ME-ACP: Multi-view neural networks with ensemble model for identification of anticancer peptides.

机构信息

Xi'an Key Laboratory of Big Data and Intelligent Vision, School of Computer Science and Technology, Xidian University, Xi'an, China.

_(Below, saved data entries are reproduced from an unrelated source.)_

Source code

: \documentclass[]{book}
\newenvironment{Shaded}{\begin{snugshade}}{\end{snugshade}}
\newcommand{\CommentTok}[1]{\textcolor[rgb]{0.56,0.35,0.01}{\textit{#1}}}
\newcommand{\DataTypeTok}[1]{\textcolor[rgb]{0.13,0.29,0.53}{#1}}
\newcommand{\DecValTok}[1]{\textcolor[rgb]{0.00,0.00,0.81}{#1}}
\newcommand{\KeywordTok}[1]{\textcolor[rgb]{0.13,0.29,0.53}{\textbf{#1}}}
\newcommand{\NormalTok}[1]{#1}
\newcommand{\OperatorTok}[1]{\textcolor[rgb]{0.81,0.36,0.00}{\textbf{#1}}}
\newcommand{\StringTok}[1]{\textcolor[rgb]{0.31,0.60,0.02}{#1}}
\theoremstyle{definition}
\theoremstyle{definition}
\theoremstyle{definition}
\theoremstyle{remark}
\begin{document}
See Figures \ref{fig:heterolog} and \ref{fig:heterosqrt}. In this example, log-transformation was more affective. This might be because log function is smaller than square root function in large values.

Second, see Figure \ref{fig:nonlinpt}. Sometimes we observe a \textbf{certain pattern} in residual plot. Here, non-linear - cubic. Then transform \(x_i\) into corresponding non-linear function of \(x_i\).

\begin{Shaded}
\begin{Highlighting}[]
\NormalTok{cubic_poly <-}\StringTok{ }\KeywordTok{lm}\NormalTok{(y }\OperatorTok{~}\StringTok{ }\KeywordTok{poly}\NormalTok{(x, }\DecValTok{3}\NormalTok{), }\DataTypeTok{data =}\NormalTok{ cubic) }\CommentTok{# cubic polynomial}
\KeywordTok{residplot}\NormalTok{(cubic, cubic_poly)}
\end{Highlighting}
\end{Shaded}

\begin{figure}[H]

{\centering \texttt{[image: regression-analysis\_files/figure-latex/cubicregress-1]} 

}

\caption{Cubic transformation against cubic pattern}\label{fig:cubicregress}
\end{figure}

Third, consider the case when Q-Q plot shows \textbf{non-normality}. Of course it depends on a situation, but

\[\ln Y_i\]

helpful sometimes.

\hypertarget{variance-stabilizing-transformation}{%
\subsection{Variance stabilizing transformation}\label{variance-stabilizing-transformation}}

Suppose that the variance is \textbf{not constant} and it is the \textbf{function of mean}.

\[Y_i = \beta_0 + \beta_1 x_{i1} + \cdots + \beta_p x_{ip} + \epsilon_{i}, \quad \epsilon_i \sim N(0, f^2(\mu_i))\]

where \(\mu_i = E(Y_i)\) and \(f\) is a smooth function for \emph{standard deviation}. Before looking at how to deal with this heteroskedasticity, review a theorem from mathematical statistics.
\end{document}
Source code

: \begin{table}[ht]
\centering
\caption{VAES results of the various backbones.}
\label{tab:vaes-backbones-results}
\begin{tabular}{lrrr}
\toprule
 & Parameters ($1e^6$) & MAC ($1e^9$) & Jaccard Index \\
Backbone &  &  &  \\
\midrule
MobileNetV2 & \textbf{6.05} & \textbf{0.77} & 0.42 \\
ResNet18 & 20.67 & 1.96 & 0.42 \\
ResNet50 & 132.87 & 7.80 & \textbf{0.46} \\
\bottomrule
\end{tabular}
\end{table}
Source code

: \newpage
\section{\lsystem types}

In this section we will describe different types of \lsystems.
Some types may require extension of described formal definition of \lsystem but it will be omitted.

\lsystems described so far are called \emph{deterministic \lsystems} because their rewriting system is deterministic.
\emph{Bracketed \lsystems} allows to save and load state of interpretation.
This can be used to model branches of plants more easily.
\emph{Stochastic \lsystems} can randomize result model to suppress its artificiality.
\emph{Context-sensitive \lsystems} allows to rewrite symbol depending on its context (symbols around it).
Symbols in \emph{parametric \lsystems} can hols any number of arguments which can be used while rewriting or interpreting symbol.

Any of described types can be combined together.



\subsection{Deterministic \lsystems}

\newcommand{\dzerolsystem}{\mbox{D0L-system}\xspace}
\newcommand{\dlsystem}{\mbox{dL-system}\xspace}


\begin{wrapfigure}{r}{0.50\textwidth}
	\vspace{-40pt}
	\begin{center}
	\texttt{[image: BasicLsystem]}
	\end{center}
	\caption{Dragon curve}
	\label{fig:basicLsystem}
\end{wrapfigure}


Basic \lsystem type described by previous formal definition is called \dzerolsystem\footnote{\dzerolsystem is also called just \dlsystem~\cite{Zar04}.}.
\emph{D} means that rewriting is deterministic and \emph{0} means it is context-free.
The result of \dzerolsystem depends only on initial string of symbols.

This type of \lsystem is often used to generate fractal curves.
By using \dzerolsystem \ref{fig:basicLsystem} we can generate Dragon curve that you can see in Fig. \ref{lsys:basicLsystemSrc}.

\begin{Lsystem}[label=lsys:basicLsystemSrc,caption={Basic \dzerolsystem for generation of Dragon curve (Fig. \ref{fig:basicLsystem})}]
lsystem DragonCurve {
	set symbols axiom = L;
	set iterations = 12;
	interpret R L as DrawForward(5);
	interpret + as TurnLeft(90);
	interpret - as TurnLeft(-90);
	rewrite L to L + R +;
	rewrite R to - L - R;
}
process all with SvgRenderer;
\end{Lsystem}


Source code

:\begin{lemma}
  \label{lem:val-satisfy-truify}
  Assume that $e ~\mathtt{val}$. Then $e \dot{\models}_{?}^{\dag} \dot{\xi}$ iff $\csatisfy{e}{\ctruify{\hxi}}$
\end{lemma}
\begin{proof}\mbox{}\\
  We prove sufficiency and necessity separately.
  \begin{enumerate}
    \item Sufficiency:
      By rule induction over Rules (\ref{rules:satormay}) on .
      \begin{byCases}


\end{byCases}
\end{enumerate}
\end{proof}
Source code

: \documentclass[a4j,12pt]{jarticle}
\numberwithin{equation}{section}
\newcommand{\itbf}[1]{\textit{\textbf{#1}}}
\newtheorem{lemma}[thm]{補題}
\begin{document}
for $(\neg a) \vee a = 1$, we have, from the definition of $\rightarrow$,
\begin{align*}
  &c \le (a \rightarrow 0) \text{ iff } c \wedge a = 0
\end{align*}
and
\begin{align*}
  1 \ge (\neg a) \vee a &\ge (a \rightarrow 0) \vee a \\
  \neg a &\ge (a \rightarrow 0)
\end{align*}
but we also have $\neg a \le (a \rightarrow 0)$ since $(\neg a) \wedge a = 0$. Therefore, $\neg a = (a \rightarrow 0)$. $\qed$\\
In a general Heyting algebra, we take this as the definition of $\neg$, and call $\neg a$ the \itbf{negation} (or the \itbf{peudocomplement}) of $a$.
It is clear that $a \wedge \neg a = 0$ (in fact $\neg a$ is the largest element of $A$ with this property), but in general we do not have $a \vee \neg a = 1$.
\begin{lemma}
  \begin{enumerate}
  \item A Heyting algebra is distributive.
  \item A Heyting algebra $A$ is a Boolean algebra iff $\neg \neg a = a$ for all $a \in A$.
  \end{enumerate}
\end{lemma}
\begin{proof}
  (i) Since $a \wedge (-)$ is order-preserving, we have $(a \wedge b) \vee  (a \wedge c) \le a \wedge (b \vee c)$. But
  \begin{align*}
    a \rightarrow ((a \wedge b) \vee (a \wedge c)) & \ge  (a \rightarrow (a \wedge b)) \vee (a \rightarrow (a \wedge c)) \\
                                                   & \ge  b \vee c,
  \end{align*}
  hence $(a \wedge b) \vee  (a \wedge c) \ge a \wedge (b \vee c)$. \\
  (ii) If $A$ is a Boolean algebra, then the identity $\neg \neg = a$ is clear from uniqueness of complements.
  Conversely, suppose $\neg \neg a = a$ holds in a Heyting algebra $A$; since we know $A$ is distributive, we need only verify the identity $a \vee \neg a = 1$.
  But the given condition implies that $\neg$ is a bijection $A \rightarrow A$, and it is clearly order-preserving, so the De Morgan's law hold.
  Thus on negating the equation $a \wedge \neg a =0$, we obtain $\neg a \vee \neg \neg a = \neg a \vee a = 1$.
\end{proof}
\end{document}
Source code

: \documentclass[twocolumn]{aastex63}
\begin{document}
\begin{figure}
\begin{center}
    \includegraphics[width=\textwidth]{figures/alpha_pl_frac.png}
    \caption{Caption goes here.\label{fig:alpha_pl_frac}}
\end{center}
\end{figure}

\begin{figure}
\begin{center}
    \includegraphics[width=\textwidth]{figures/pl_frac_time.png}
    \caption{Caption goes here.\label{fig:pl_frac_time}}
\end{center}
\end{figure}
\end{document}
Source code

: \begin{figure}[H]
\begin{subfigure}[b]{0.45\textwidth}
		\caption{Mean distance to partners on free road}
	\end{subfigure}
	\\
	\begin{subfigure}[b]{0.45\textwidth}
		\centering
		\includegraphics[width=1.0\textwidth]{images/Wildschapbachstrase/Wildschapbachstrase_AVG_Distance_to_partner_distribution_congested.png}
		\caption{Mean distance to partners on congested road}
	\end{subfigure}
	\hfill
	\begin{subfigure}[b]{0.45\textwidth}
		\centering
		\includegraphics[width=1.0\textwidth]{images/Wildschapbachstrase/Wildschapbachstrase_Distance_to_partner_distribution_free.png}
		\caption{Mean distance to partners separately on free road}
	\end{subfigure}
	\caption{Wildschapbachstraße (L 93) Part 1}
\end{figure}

School of Computer Science and Technology, Hangzhou Dianzi University, Hangzhou, China.

出版信息

Comput Biol Med. 2022 Jun;145:105459. doi: 10.1016/j.compbiomed.2022.105459. Epub 2022 Mar 26.

Abstract

Cancer remains one of the most threatening diseases, which kills millions of lives every year. As a promising perspective for cancer treatments, anticancer peptides (ACPs) overcome a lot of disadvantages of traditional treatments. However, it is time-consuming and expensive to identify ACPs through conventional experiments. Hence, it is urgent and necessary to develop highly effective approaches to accurately identify ACPs in large amounts of protein sequences. In this work, we proposed a novel and effective method named ME-ACP which employed multi-view neural networks with ensemble model to identify ACPs. Firstly, we employed residue level and peptide level features preliminarily with ensemble models based on lightGBMs. Then, the outputs of lightGBM classifiers were fed into a hybrid deep neural network (HDNN) to identify ACPs. The experiments on independent test datasets demonstrated that ME-ACP achieved competitive performance on common evaluation metrics.

摘要

癌症仍然是最具威胁性的疾病之一,每年导致数百万人死亡。作为癌症治疗的一个有前途的方向,抗癌肽 (ACPs) 克服了传统治疗方法的许多缺点。然而,通过传统实验来识别 ACPs 既耗时又昂贵。因此,迫切需要开发高效的方法来在大量蛋白质序列中准确识别 ACPs。在这项工作中,我们提出了一种名为 ME-ACP 的新颖有效的方法,该方法使用具有集成模型的多视图神经网络来识别 ACPs。首先,我们使用残基水平和肽水平特征,并基于 lightGBMs 构建集成模型。然后,将 lightGBM 分类器的输出输入到混合深度神经网络 (HDNN) 中以识别 ACPs。在独立测试数据集上的实验表明,ME-ACP 在常用评估指标上表现出了有竞争力的性能。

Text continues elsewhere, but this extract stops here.